We don’t get to choose our disabilities, or the groups to which we belong, but we ALWAYS get to choose our Attitude toward ourselves and toward the groups of which we are members. Becoming part of the world’s largest minority, people with disabilities, wasn’t in my plans, but persistently accepting that I am part of this group opens my mind to the possibilities and advantages connected with being a group member.
Because people with disabilities form a minority that crosses every social and geographic boundary, a whole world of related possibilities exists that many people never discover. The opportunity to grow my understanding of myself and others is but a bare beginning. Choosing to accept differences has opened the opportunity for me to rebuild my life and make it better than I had dared hope.

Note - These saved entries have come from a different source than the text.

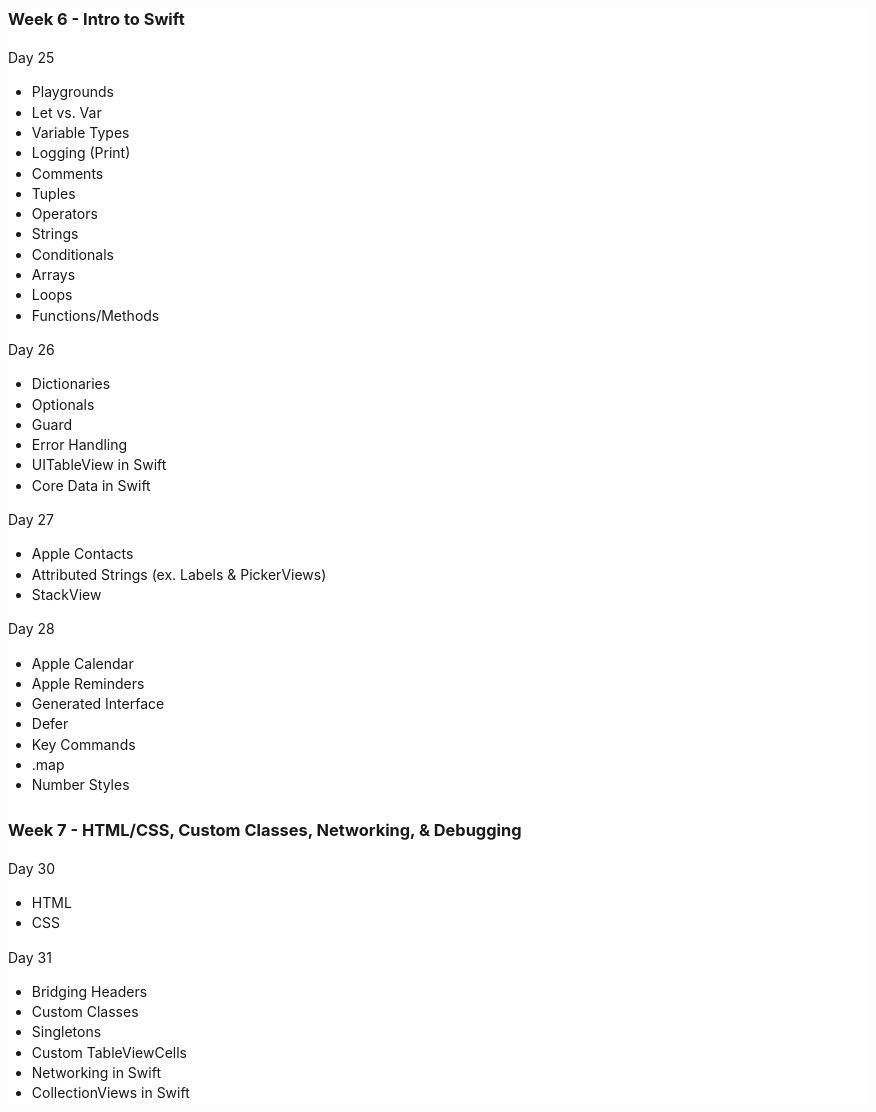 ### Week 6 - Intro to Swift

Day 25
* Playgrounds
* Let vs. Var
* Variable Types
* Logging (Print)
* Comments
* Tuples
* Operators
* Strings
* Conditionals
* Arrays
* Loops
* Functions/Methods

Day 26
* Dictionaries
* Optionals
* Guard
* Error Handling
* UITableView in Swift
* Core Data in Swift

Day 27
* Apple Contacts
* Attributed Strings (ex. Labels & PickerViews)
* StackView

Day 28
* Apple Calendar
* Apple Reminders
* Generated Interface
* Defer
* Key Commands
* .map
* Number Styles

### Week 7 - HTML/CSS, Custom Classes, Networking, & Debugging

Day 30
* HTML
* CSS

Day 31
* Bridging Headers
* Custom Classes
* Singletons
* Custom TableViewCells
* Networking in Swift
* CollectionViews in Swift
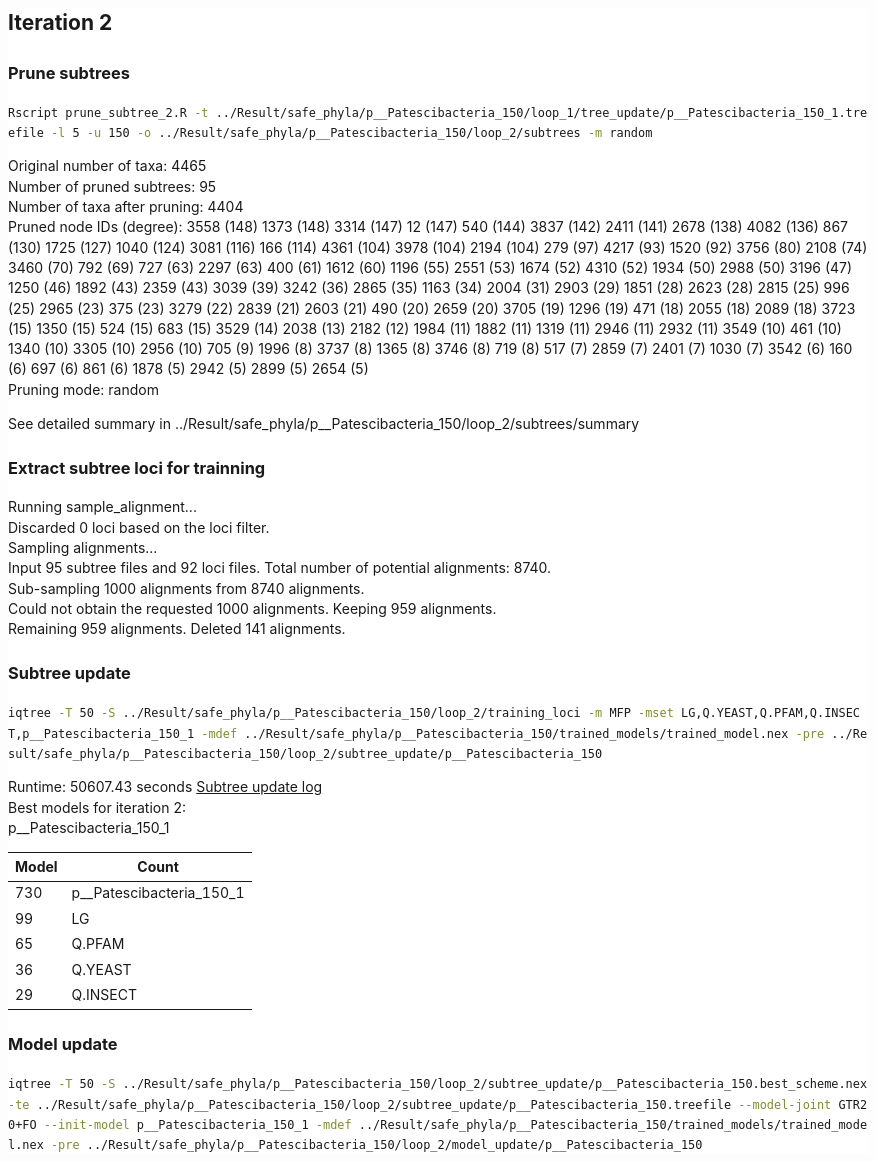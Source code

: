 ## Iteration 2  
### Prune subtrees  
```bash
Rscript prune_subtree_2.R -t ../Result/safe_phyla/p__Patescibacteria_150/loop_1/tree_update/p__Patescibacteria_150_1.treefile -l 5 -u 150 -o ../Result/safe_phyla/p__Patescibacteria_150/loop_2/subtrees -m random
```
  
Original number of taxa: 4465   
Number of pruned subtrees: 95   
Number of taxa after pruning: 4404   
Pruned node IDs (degree): 3558 (148) 1373 (148) 3314 (147) 12 (147) 540 (144) 3837 (142) 2411 (141) 2678 (138) 4082 (136) 867 (130) 1725 (127) 1040 (124) 3081 (116) 166 (114) 4361 (104) 3978 (104) 2194 (104) 279 (97) 4217 (93) 1520 (92) 3756 (80) 2108 (74) 3460 (70) 792 (69) 727 (63) 2297 (63) 400 (61) 1612 (60) 1196 (55) 2551 (53) 1674 (52) 4310 (52) 1934 (50) 2988 (50) 3196 (47) 1250 (46) 1892 (43) 2359 (43) 3039 (39) 3242 (36) 2865 (35) 1163 (34) 2004 (31) 2903 (29) 1851 (28) 2623 (28) 2815 (25) 996 (25) 2965 (23) 375 (23) 3279 (22) 2839 (21) 2603 (21) 490 (20) 2659 (20) 3705 (19) 1296 (19) 471 (18) 2055 (18) 2089 (18) 3723 (15) 1350 (15) 524 (15) 683 (15) 3529 (14) 2038 (13) 2182 (12) 1984 (11) 1882 (11) 1319 (11) 2946 (11) 2932 (11) 3549 (10) 461 (10) 1340 (10) 3305 (10) 2956 (10) 705 (9) 1996 (8) 3737 (8) 1365 (8) 3746 (8) 719 (8) 517 (7) 2859 (7) 2401 (7) 1030 (7) 3542 (6) 160 (6) 697 (6) 861 (6) 1878 (5) 2942 (5) 2899 (5) 2654 (5)   
Pruning mode: random   
  
See detailed summary in ../Result/safe_phyla/p__Patescibacteria_150/loop_2/subtrees/summary  
### Extract subtree loci for trainning  
Running sample_alignment...  
Discarded 0 loci based on the loci filter.  
Sampling alignments...  
Input 95 subtree files and 92 loci files. Total number of potential alignments: 8740.  
Sub-sampling 1000 alignments from 8740 alignments.  
Could not obtain the requested 1000 alignments. Keeping 959 alignments.  
Remaining 959 alignments. Deleted 141 alignments.  
### Subtree update  
```bash
iqtree -T 50 -S ../Result/safe_phyla/p__Patescibacteria_150/loop_2/training_loci -m MFP -mset LG,Q.YEAST,Q.PFAM,Q.INSECT,p__Patescibacteria_150_1 -mdef ../Result/safe_phyla/p__Patescibacteria_150/trained_models/trained_model.nex -pre ../Result/safe_phyla/p__Patescibacteria_150/loop_2/subtree_update/p__Patescibacteria_150
```
  
  Runtime: 50607.43 seconds
[Subtree update log](loop_2/subtree_update/p__Patescibacteria_150.iqtree)  
Best models for iteration 2:  
p__Patescibacteria_150_1  

| Model | Count |
|-------|-------|
| 730 | p__Patescibacteria_150_1 |
| 99 | LG |
| 65 | Q.PFAM |
| 36 | Q.YEAST |
| 29 | Q.INSECT |
### Model update  
```bash
iqtree -T 50 -S ../Result/safe_phyla/p__Patescibacteria_150/loop_2/subtree_update/p__Patescibacteria_150.best_scheme.nex -te ../Result/safe_phyla/p__Patescibacteria_150/loop_2/subtree_update/p__Patescibacteria_150.treefile --model-joint GTR20+FO --init-model p__Patescibacteria_150_1 -mdef ../Result/safe_phyla/p__Patescibacteria_150/trained_models/trained_model.nex -pre ../Result/safe_phyla/p__Patescibacteria_150/loop_2/model_update/p__Patescibacteria_150
```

My new neighbor, who I met yesterday, just brought her jazz musician friend by because when she described me to him, he said he knew me from a ways back. We had a great reunion and visit. What an incredibly cool deal it is to be living in the results of accepting my disability and the differences that exist between people.
And More Acceptance Joys
They barely left before my girlfriend Bonnie called to say she is burning onto a disc a show I did for the Brain Injury Association of Colorado and another of me doing my
jazz walk/paralytic shuffle across a wide lawn on a sunny day as a live concert of Junior Cadillac (A NW rock ‘n roll, country and R&B band) plays in the background.
What does all this have to do with the disability event later this month in Tennessee? Three things, at least,
- If I hadn’t chosen to accept the differences my motorcycle crash and resulting disability forced on me, I wouldn’t be the kind of person who is asked to give humorous keynotes or present disability awards.
- Because I practice acceptance, I know what it means to be happy, joyous and free.
- We folks with disabilities are like everyone else in more ways than we are different from everyone else.
Thank you Chattanooga Area Employment Consortium for knowing that America works best when we all work.